Beli Manastir-Popova Zemlja


Overarching period: European Neolithic, 9,000 - 3,700 BP
Specific period: Starčevo and Sopot Cultures 8,200 - 6,500 BP
Carbon dating: 7,837 - 6,536 years old
Locations:
Beli Manastir-Popova Zemlja - 45.76° North, 18.57° East
Site location country: Croatia
mtDNA haplogroups: U, N1a
Y haplogroups: I, C

Starcevo Pot Transdanubian Linear Pottery from Hungary [22] Neolithic Stone Tools Neolithic Stone Tools from the Starčevo Culture of Hungary [23]

The Starčevo and Sopot Cultures:

The Starčevo Culture of between 8,200 and 6,500 years ago [9-10] developed in an area that now includes Hungary and the Balkans. At least 66 Starčevo archaeological sites have been found, with many often situated near rivers and lakes [11]. The culture developed slightly earlier than the linear band pottery cultures which became a dominant culture of early farmers across Europe, and remained distinct for over 1,000 years. Different sub-cultures appeared in this region during the era such as the Sopot, which was a variant of Starčevo that involved elaborate ribbon decorated ceramics [12]. There were also the Vinča people, which was a culture from present-day Croatia that evolved in parallel to with Starčevo [13]. The people of Starčevo produced polished flint stone tools, bone spoons, V-shaped ceramic vessels, and art objects such as ceramic animal-shaped altarpieces [14]. It is thought that the incised pots made by these people were made at a household level [15] and would have represented shared family traditions.

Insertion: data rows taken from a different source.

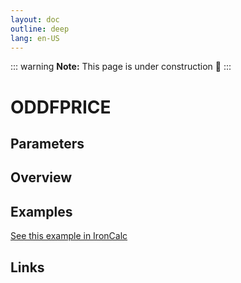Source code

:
 ```yaml
---
layout: doc
outline: deep
lang: en-US
---
```


::: warning
**Note:** This page is under construction 🚧
:::

# ODDFPRICE

## Parameters

## Overview

## Examples

[See this example in IronCalc](https://app.ironcalc.com/?filename=oddfprice)

## Links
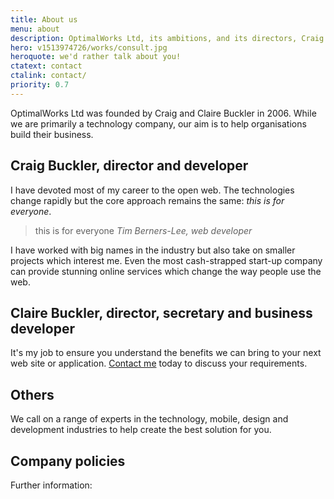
 ```yaml
---
title: About us
menu: about
description: OptimalWorks Ltd, its ambitions, and its directors, Craig Buckler and Claire Buckler.
hero: v1513974726/works/consult.jpg
heroquote: we'd rather talk about you!
ctatext: contact
ctalink: contact/
priority: 0.7
---
```


OptimalWorks Ltd was founded by Craig and Claire Buckler in 2006. While we are primarily a technology company, our aim is to help organisations build their business.


## Craig Buckler, director and developer
I have devoted most of my career to the open web. The technologies change rapidly but the core approach remains the same: *this is for everyone*.

> this is for everyone
<cite>Tim Berners-Lee, web developer</cite>

I have worked with big names in the industry but also take on smaller projects which interest me. Even the most cash-strapped start-up company can provide stunning online services which change the way people use the web.


## Claire Buckler, director, secretary and business developer
It's my job to ensure you understand the benefits we can bring to your next web site or application. [Contact me]([root]contact/) today to discuss your requirements.


## Others
We call on a range of experts in the technology, mobile, design and development industries to help create the best solution for you.


## Company policies
Further information:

The first major discoveries of the Starčevo Culture were made in the 1930s along the banks of the Danube near the town of Starčevo, from which the culture gets its name [11]. The site had multiple round dugouts that were likely the foundations of buildings. Within them stone masonry was discovered, as well as artifacts such as beads and weapons. Burials were also found at the site with bodies in a crouched position.

The Individuals from Beli Manastir-Popova Zemlja:

Representing a large Neolithic settlement, the site of Beli Manastir-Popova Zemlja was excavated beginning in 2013 and is located 30 kilometres (19 miles) from the city of Osijek in present-day Croatia [16]. There were multiple burials at the site that often including ceramic vessels of the Starčevo tradition [16-17]. The settlement had been inhabited for several thousand years and spanned both the early Starčevo through the Sopot cultures as well as later periods stretching into Roman times. Two of the individuals in this sample were radio-carbon dated to between 6,536 and 6,790 years old, placing them in the early Sopot period, while another individual was between 7,837 and 7,659 years old and lived during the early Starčevo Culture.

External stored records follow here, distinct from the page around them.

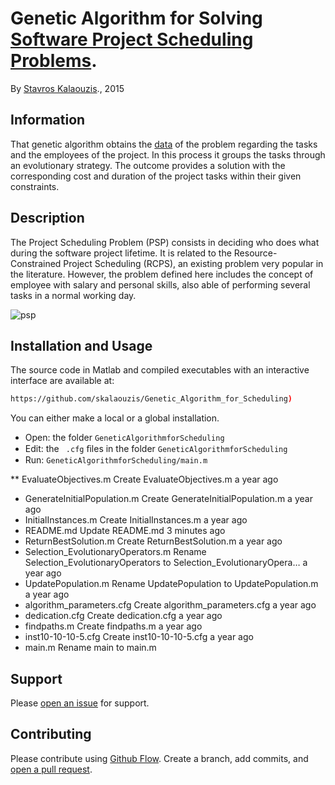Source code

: # Genetic Algorithm for Solving [Software Project Scheduling Problems](http://tracer.lcc.uma.es/problems/psp/index.html).

By [Stavros Kalaouzis](https://github.com/skalaouzis)., 2015

## Information

That genetic algorithm obtains the [data](http://tracer.lcc.uma.es/problems/psp/generator.html) of the problem regarding the tasks and the employees of the project. In this process it groups the tasks through an evolutionary strategy. The outcome provides a solution with the corresponding cost and duration of the project tasks within their given constraints.

## Description 	

The Project Scheduling Problem (PSP) consists in deciding who does what during the software project lifetime. It is related to the Resource-Constrained Project Scheduling (RCPS), an existing problem very popular in the literature. However, the problem defined here includes the concept of employee with salary and personal skills, also able of performing several tasks in a normal working day.

![psp](http://tracer.lcc.uma.es/problems/psp/ingsw-instance.gif )

## Installation and Usage

The source code in Matlab and compiled executables with an interactive interface are available at: 
```sh
https://github.com/skalaouzis/Genetic_Algorithm_for_Scheduling)
```
You can either make a local or a global installation. 

* Open: the folder ``GeneticAlgorithmforScheduling`` 
* Edit: the `` .cfg`` ﬁles in the folder ``GeneticAlgorithmforScheduling`` 
* Run: ``GeneticAlgorithmforScheduling/main.m``

** EvaluateObjectives.m	Create EvaluateObjectives.m	a year ago
* GenerateInitialPopulation.m	Create GenerateInitialPopulation.m	a year ago
* InitialInstances.m	Create InitialInstances.m	a year ago
* README.md	Update README.md	3 minutes ago
* ReturnBestSolution.m	Create ReturnBestSolution.m	a year ago
* Selection_EvolutionaryOperators.m	Rename Selection_EvolutionaryOperators to Selection_EvolutionaryOpera…	a year ago
* UpdatePopulation.m	Rename UpdatePopulation to UpdatePopulation.m	a year ago
* algorithm_parameters.cfg	Create algorithm_parameters.cfg	a year ago
* dedication.cfg	Create dedication.cfg	a year ago
* findpaths.m	Create findpaths.m	a year ago
* inst10-10-10-5.cfg	Create inst10-10-10-5.cfg	a year ago
* main.m	Rename main to main.m

## Support

Please [open an issue](https://github.com/fraction/readme-boilerplate/issues/new) for support.

## Contributing

Please contribute using [Github Flow](https://guides.github.com/introduction/flow/). Create a branch, add commits, and [open a pull request](https://github.com/fraction/readme-boilerplate/compare/).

Genetic analysis has shown that the two Sopot culture individuals were closely-related to Neolithic farmers from Anatolia but also retained a small component of Western Hunter-gatherer genes, meaning that their ancestors at some point had mixed with Mesolithic hunter-gatherers. The earlier Starčevo individual had no hunter-gatherer ancestry and was related only to Anatolian farming migrants. This individual along with one of the Sopot individuals belonged to the mitochondrial U haplogroup, which was the most common haplogroup among European hunter-gatherers of the Paleolithic. This haplogroup still exists in Europe today, although at lower frequencies due to the genetic contribution of incoming European farmers [18]. While this may seem to indicate distant hunter-gatherer ancestry, the close proximity to the Middle East during the Paleolithic means that some Anatolians also shared versions of this haplogroup.

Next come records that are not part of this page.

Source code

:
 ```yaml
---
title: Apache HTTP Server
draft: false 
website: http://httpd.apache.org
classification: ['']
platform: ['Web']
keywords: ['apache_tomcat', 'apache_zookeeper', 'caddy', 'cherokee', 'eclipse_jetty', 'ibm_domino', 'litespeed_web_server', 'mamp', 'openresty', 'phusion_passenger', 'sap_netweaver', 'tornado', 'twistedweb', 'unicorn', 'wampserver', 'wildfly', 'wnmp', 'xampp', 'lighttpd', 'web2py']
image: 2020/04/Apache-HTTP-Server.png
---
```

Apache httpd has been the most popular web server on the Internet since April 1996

The other Sopot individual carried the N1a mitochondrial haplogroup, which was common among Neolithic farmers and likely originated in the Middle East [19]. This haplogroup is common among Europeans today. Two of these individuals were male, with one carrying the Y chromosome haplogroup I and the other C. Both of these haplogroups have Paleolithic ancestry, with I originating in West Asia and becoming common in Europe after the spread of agriculture [20]. Haplogroup C is very rare among Europeans today but was more common during the Paleolithic prior to the last glacial maximum. It is now predominantly found among Asians, particularly in Oceania and Japan [21].